DOPA modified SLA titanium influences gene expression in BM-MSCs. (a) Gene ontology pathway analysis for BM-MSCs on SLA and SLA-DOPA. Differential gene expression was considered significant if the fold change was >1.1 or <0.9 and P < 0.05. The vertical axis displays the significant GO functions and the horizontal axis is the enrichment factor (enrichment factor > 1.5). (b) Heat maps of differentially expressed genes for focal adhesion. Red represents high expression; blue represents low expression. (c) Expression levels of SDC1, DPP4 and NF2 mRNA in BM-MSCs cultured on different surfaces after incubation for 7 days.

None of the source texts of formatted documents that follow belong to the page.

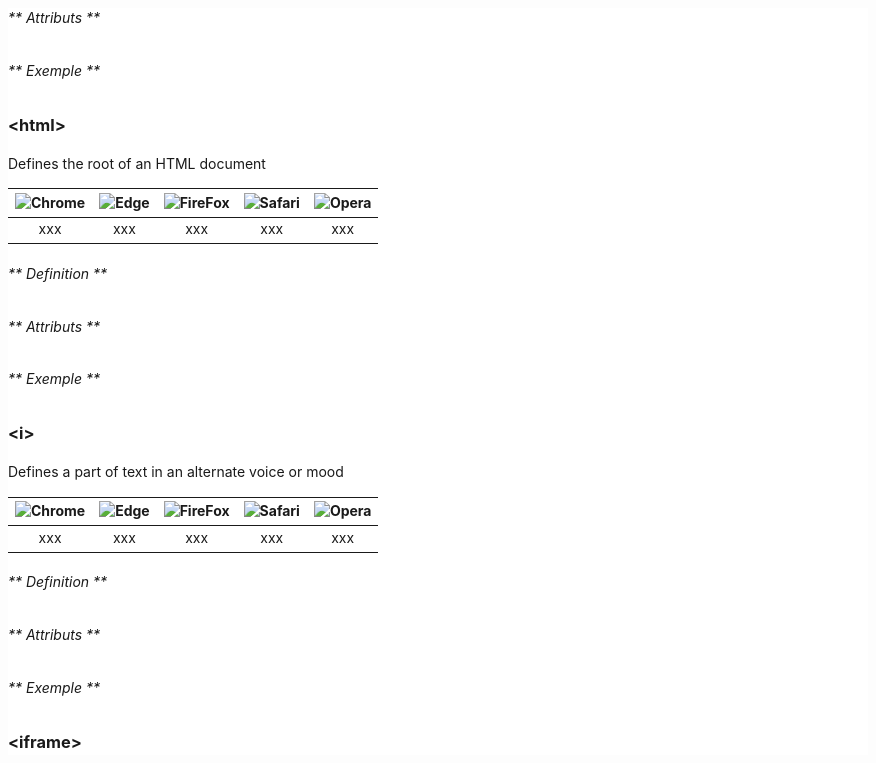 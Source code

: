 ###### ** Attributs **



###### ** Exemple **

```html
```



### <span class="tag">&lt;html&gt;</span>

Defines the root of an HTML document


| ![Chrome](https://www.w3schools.com/images/compatible_chrome.gif) | ![Edge](https://www.w3schools.com/images/compatible_edge.gif) | ![FireFox](https://www.w3schools.com/images/compatible_firefox.gif) | ![Safari](https://www.w3schools.com/images/compatible_safari.gif) | ![Opera](https://www.w3schools.com/images/compatible_opera.gif)
|:---:|:---:|:---:|:---:|:---:|
| xxx | xxx | xxx | xxx | xxx |



###### ** Definition **



###### ** Attributs **



###### ** Exemple **

```html
```



### <span class="tag">&lt;i&gt;</span>

Defines a part of text in an alternate voice or mood


| ![Chrome](https://www.w3schools.com/images/compatible_chrome.gif) | ![Edge](https://www.w3schools.com/images/compatible_edge.gif) | ![FireFox](https://www.w3schools.com/images/compatible_firefox.gif) | ![Safari](https://www.w3schools.com/images/compatible_safari.gif) | ![Opera](https://www.w3schools.com/images/compatible_opera.gif)
|:---:|:---:|:---:|:---:|:---:|
| xxx | xxx | xxx | xxx | xxx |



###### ** Definition **



###### ** Attributs **



###### ** Exemple **

```html
```



### <span class="tag">&lt;iframe&gt;</span>
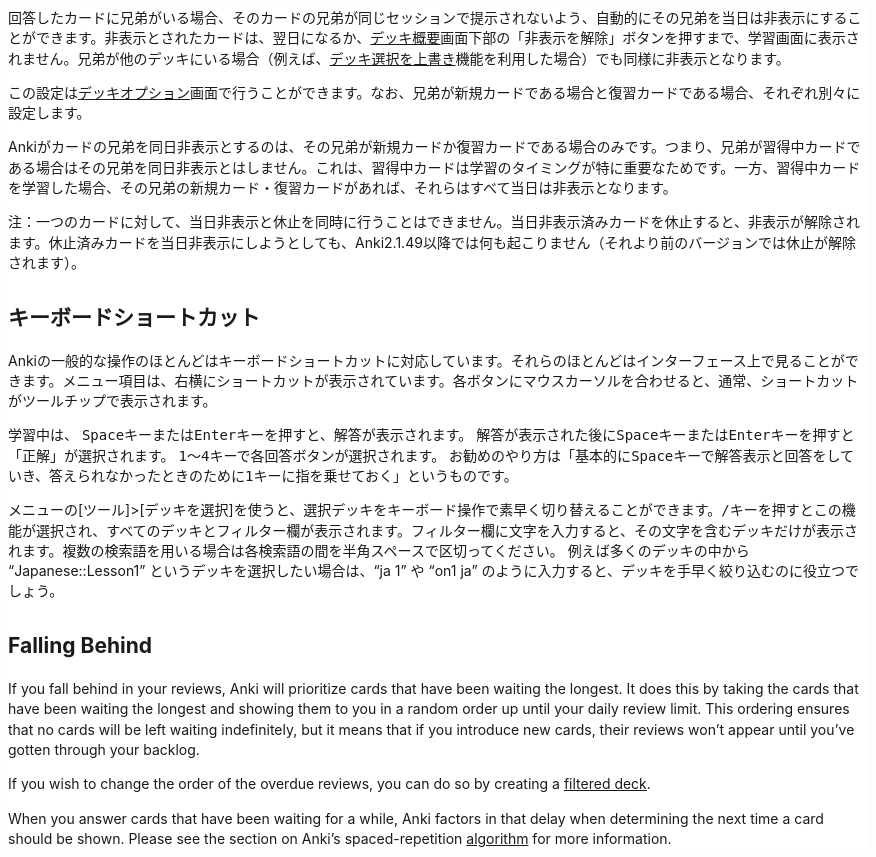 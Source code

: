

回答したカードに兄弟がいる場合、そのカードの兄弟が同じセッションで提示されないよう、自動的にその兄弟を当日は非表示にすることができます。非表示とされたカードは、翌日になるか、[デッキ概要](studying.md#study-overview)画面下部の「非表示を解除」ボタンを押すまで、学習画面に表示されません。兄弟が他のデッキにいる場合（例えば、[デッキ選択を上書き](templates/intro.md)機能を利用した場合）でも同様に非表示となります。


この設定は[デッキオプション](deck-options.md)画面で行うことができます。なお、兄弟が新規カードである場合と復習カードである場合、それぞれ別々に設定します。


Ankiがカードの兄弟を同日非表示とするのは、その兄弟が新規カードか復習カードである場合のみです。つまり、兄弟が習得中カードである場合はその兄弟を同日非表示とはしません。これは、習得中カードは学習のタイミングが特に重要なためです。一方、習得中カードを学習した場合、その兄弟の新規カード・復習カードがあれば、それらはすべて当日は非表示となります。


注：一つのカードに対して、当日非表示と休止を同時に行うことはできません。当日非表示済みカードを休止すると、非表示が解除されます。休止済みカードを当日非表示にしようとしても、Anki2.1.49以降では何も起こりません（それより前のバージョンでは休止が解除されます）。


## キーボードショートカット


Ankiの一般的な操作のほとんどはキーボードショートカットに対応しています。それらのほとんどはインターフェース上で見ることができます。メニュー項目は、右横にショートカットが表示されています。各ボタンにマウスカーソルを合わせると、通常、ショートカットがツールチップで表示されます。


学習中は、 <kbd>Space</kbd>キーまたは<kbd>Enter</kbd>キーを押すと、解答が表示されます。 解答が表示された後に<kbd>Space</kbd>キーまたは<kbd>Enter</kbd>キーを押すと「正解」が選択されます。
<kbd>1</kbd>～<kbd>4</kbd>キーで各回答ボタンが選択されます。 
お勧めのやり方は「基本的に<kbd>Space</kbd>キーで解答表示と回答をしていき、答えられなかったときのために<kbd>1</kbd>キーに指を乗せておく」というものです。


メニューの[ツール]>[デッキを選択]を使うと、選択デッキをキーボード操作で素早く切り替えることができます。<kbd>/</kbd>キーを押すとこの機能が選択され、すべてのデッキとフィルター欄が表示されます。フィルター欄に文字を入力すると、その文字を含むデッキだけが表示されます。複数の検索語を用いる場合は各検索語の間を半角スペースで区切ってください。 例えば多くのデッキの中から “Japanese::Lesson1” というデッキを選択したい場合は、“ja 1” や “on1 ja” のように入力すると、デッキを手早く絞り込むのに役立つでしょう。 


## Falling Behind

If you fall behind in your reviews, Anki will prioritize cards that have
been waiting the longest. It does this by taking the cards that have
been waiting the longest and showing them to you in a random order up
until your daily review limit. This ordering ensures that no cards will
be left waiting indefinitely, but it means that if you introduce new
cards, their reviews won’t appear until you’ve gotten through your
backlog.

If you wish to change the order of the overdue reviews, you can do so by
creating a [filtered deck](filtered-decks.md).

When you answer cards that have been waiting for a while, Anki factors
in that delay when determining the next time a card should be shown.
Please see the section on Anki’s spaced-repetition
[algorithm](https://faqs.ankiweb.net/due-times-after-a-break.html) for more information.
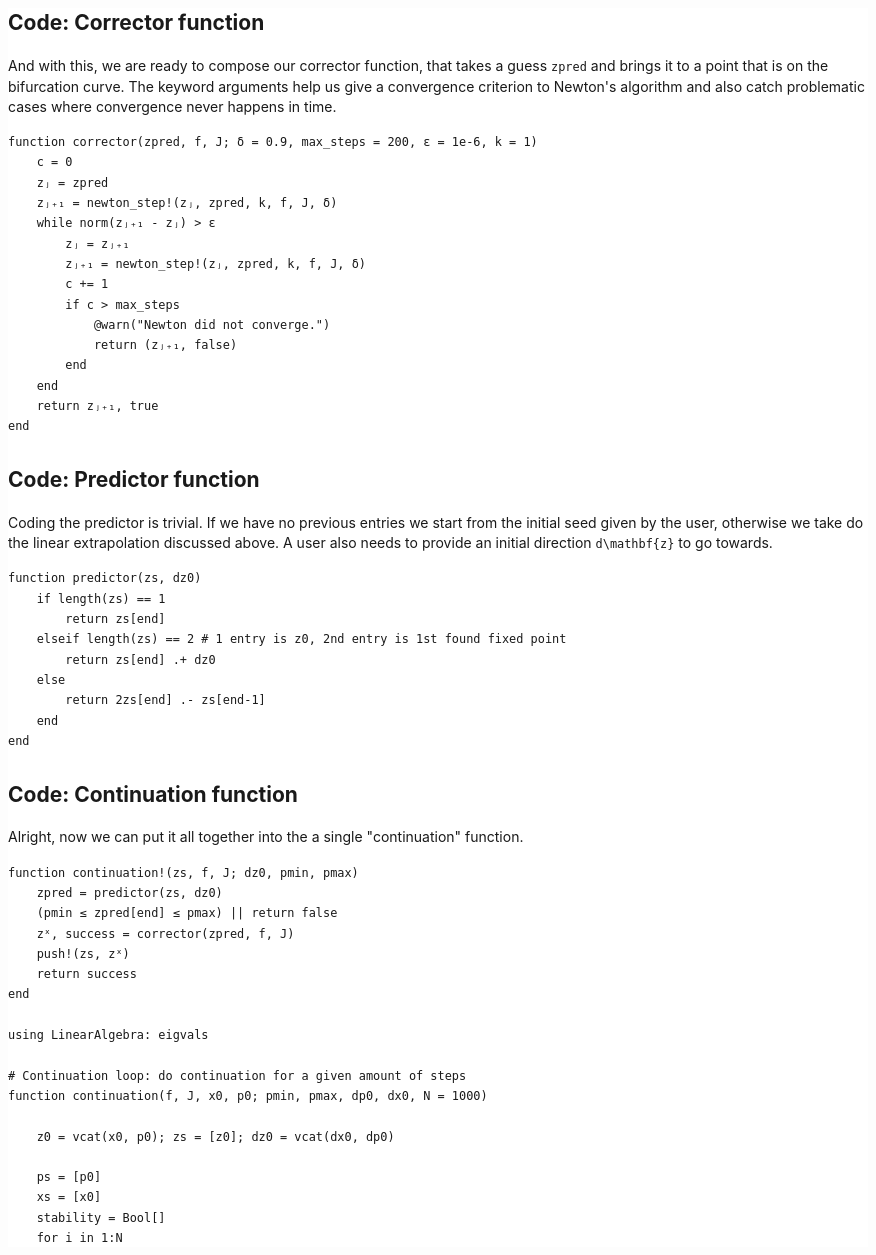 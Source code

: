## Code: Corrector function

And with this, we are ready to compose our corrector function, that takes a guess `zpred` and brings it to a point that is on the bifurcation curve. The keyword arguments help us give a convergence criterion to Newton's algorithm and also catch problematic cases where convergence never happens in time.

```@example educational
function corrector(zpred, f, J; δ = 0.9, max_steps = 200, ε = 1e-6, k = 1)
    c = 0
    zⱼ = zpred
    zⱼ₊₁ = newton_step!(zⱼ, zpred, k, f, J, δ)
    while norm(zⱼ₊₁ - zⱼ) > ε
        zⱼ = zⱼ₊₁
        zⱼ₊₁ = newton_step!(zⱼ, zpred, k, f, J, δ)
        c += 1
        if c > max_steps
            @warn("Newton did not converge.")
            return (zⱼ₊₁, false)
        end
    end
    return zⱼ₊₁, true
end
```

## Code: Predictor function
Coding the predictor is trivial. If we have no previous entries we start from the initial seed given by the user, otherwise we take do the linear extrapolation discussed above. A user also needs to provide an initial direction ``d\mathbf{z}`` to go towards.
```@example educational
function predictor(zs, dz0)
    if length(zs) == 1
        return zs[end]
    elseif length(zs) == 2 # 1 entry is z0, 2nd entry is 1st found fixed point
        return zs[end] .+ dz0
    else
        return 2zs[end] .- zs[end-1]
    end
end
```

## Code: Continuation function
Alright, now we can put it all together into the a single "continuation" function.
```@example educational
function continuation!(zs, f, J; dz0, pmin, pmax)
    zpred = predictor(zs, dz0)
    (pmin ≤ zpred[end] ≤ pmax) || return false
    zˣ, success = corrector(zpred, f, J)
    push!(zs, zˣ)
    return success
end

using LinearAlgebra: eigvals

# Continuation loop: do continuation for a given amount of steps
function continuation(f, J, x0, p0; pmin, pmax, dp0, dx0, N = 1000)

    z0 = vcat(x0, p0); zs = [z0]; dz0 = vcat(dx0, dp0)

    ps = [p0]
    xs = [x0]
    stability = Bool[]
    for i in 1:N
``` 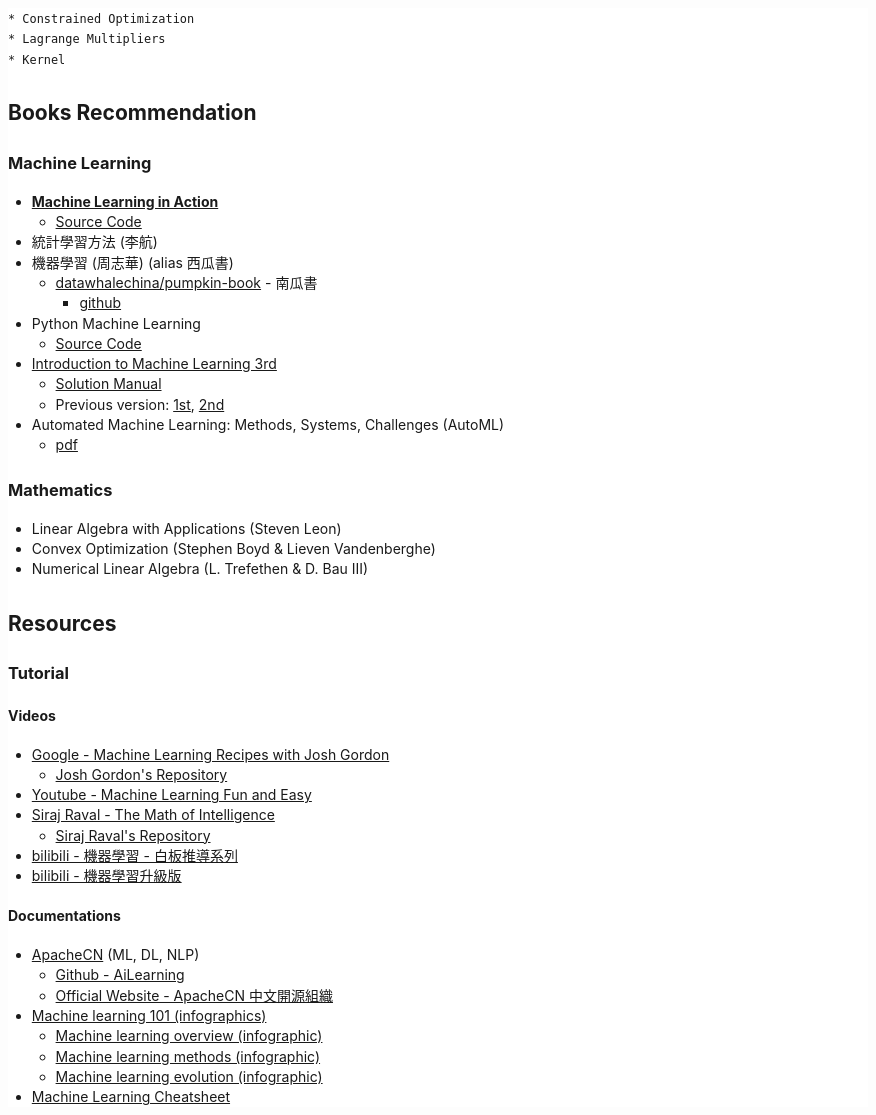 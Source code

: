     * Constrained Optimization
    * Lagrange Multipliers
    * Kernel

## Books Recommendation

### Machine Learning

* [**Machine Learning in Action**](https://www.manning.com/books/machine-learning-in-action)
  * [Source Code](https://manning-content.s3.amazonaws.com/download/3/29c6e49-7df6-4909-ad1d-18640b3c8aa9/MLiA_SourceCode.zip)
* 統計學習方法 (李航)
* 機器學習 (周志華) (alias 西瓜書)
  * [datawhalechina/pumpkin-book](https://datawhalechina.github.io/pumpkin-book) - 南瓜書
    * [github](https://github.com/datawhalechina/pumpkin-book)
* Python Machine Learning
  * [Source Code](https://github.com/rasbt/python-machine-learning-book)
* [Introduction to Machine Learning 3rd](https://www.cmpe.boun.edu.tr/~ethem/i2ml3e/index.html)
  * [Solution Manual](http://dl.matlabyar.com/siavash/ML/Book/Solutions%20to%20Exercises-Alpaydin.pdf)
  * Previous version: [1st](https://www.cmpe.boun.edu.tr/~ethem/i2ml/), [2nd](https://www.cmpe.boun.edu.tr/~ethem/i2ml2e/index.html)
* Automated Machine Learning: Methods, Systems, Challenges (AutoML)
  * [pdf](https://www.automl.org/wp-content/uploads/2018/12/automl_book.pdf)

### Mathematics

* Linear Algebra with Applications (Steven Leon)
* Convex Optimization (Stephen Boyd & Lieven Vandenberghe)
* Numerical Linear Algebra (L. Trefethen & D. Bau III)

## Resources

### Tutorial

#### Videos

* [Google - Machine Learning Recipes with Josh Gordon](https://www.youtube.com/playlist?list=PLOU2XLYxmsIIuiBfYad6rFYQU_jL2ryal)
    * [Josh Gordon's Repository](https://github.com/random-forests)
* [Youtube - Machine Learning Fun and Easy](https://www.youtube.com/playlist?list=PL_Nji0JOuXg2udXfS6nhK3CkIYLDtHNLp)
* [Siraj Raval - The Math of Intelligence](https://www.youtube.com/playlist?list=PL2-dafEMk2A7mu0bSksCGMJEmeddU_H4D)
    * [Siraj Raval's Repository](https://github.com/llSourcell)
* [bilibili - 機器學習 - 白板推導系列](https://github.com/shuhuai007/Machine-Learning-Session)
* [bilibili - 機器學習升級版](https://www.bilibili.com/video/av22660033/)

#### Documentations

* [ApacheCN](http://ailearning.apachecn.org/) (ML, DL, NLP)
    * [Github - AiLearning](https://github.com/apachecn/AiLearning)
    * [Official Website - ApacheCN 中文開源組織](http://www.apachecn.org/)
* [Machine learning 101 (infographics)](http://usblogs.pwc.com/emerging-technology/machine-learning-101/)
    * [Machine learning overview (infographic)](http://usblogs.pwc.com/emerging-technology/a-look-at-machine-learning-infographic/)
    * [Machine learning methods (infographic)](http://usblogs.pwc.com/emerging-technology/machine-learning-methods-infographic/)
    * [Machine learning evolution (infographic)](http://usblogs.pwc.com/emerging-technology/machine-learning-evolution-infographic/)
* [Machine Learning Cheatsheet](https://ml-cheatsheet.readthedocs.io/en/latest/index.html)
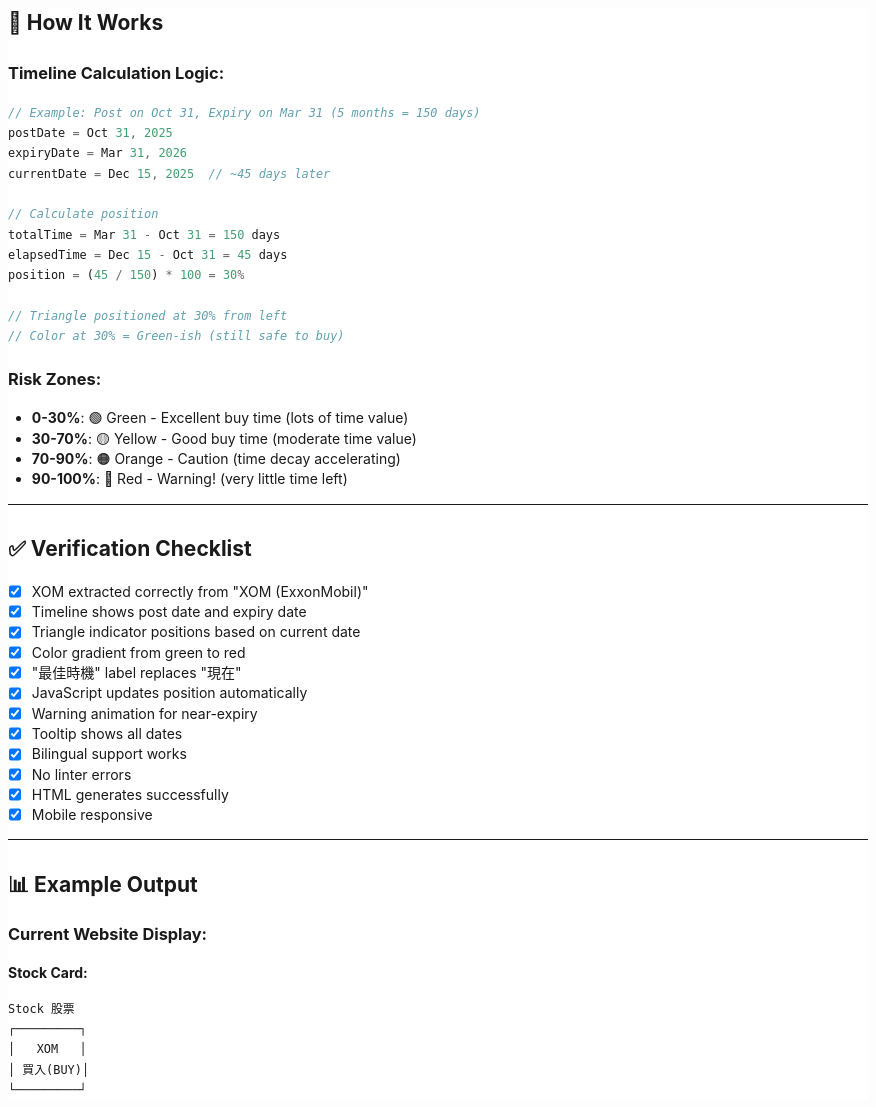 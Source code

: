 
## 🚀 How It Works

### Timeline Calculation Logic:

```javascript
// Example: Post on Oct 31, Expiry on Mar 31 (5 months = 150 days)
postDate = Oct 31, 2025
expiryDate = Mar 31, 2026
currentDate = Dec 15, 2025  // ~45 days later

// Calculate position
totalTime = Mar 31 - Oct 31 = 150 days
elapsedTime = Dec 15 - Oct 31 = 45 days
position = (45 / 150) * 100 = 30%

// Triangle positioned at 30% from left
// Color at 30% = Green-ish (still safe to buy)
```

### Risk Zones:
- **0-30%**: 🟢 Green - Excellent buy time (lots of time value)
- **30-70%**: 🟡 Yellow - Good buy time (moderate time value)
- **70-90%**: 🟠 Orange - Caution (time decay accelerating)
- **90-100%**: 🔴 Red - Warning! (very little time left)

---

## ✅ Verification Checklist

- [x] XOM extracted correctly from "XOM (ExxonMobil)"
- [x] Timeline shows post date and expiry date
- [x] Triangle indicator positions based on current date
- [x] Color gradient from green to red
- [x] "最佳時機" label replaces "現在"
- [x] JavaScript updates position automatically
- [x] Warning animation for near-expiry
- [x] Tooltip shows all dates
- [x] Bilingual support works
- [x] No linter errors
- [x] HTML generates successfully
- [x] Mobile responsive

---

## 📊 Example Output

### Current Website Display:

**Stock Card:**
```
Stock 股票
┌─────────┐
│   XOM   │
│ 買入(BUY)│
└─────────┘
```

Date are shown as mean ± SD.*P < 0.05; **P < 0.01 vs. SLA.

Conclusions

We characterized the effects of a simple polymerized DOPA film on titanium surfaces. SLA-DOPA titanium discs enhanced BM-MSC adhesion, spreading, proliferation and differentiation, and upregulated expression of genes involved in focal adhesion in vitro. Therefore, our results suggest that surface modification with simple DOPA may provide a promising strategy to enhance new bone formation and remodeling around the implants.

Conflicts of interest

All authors declare that there are no conflicts of interest.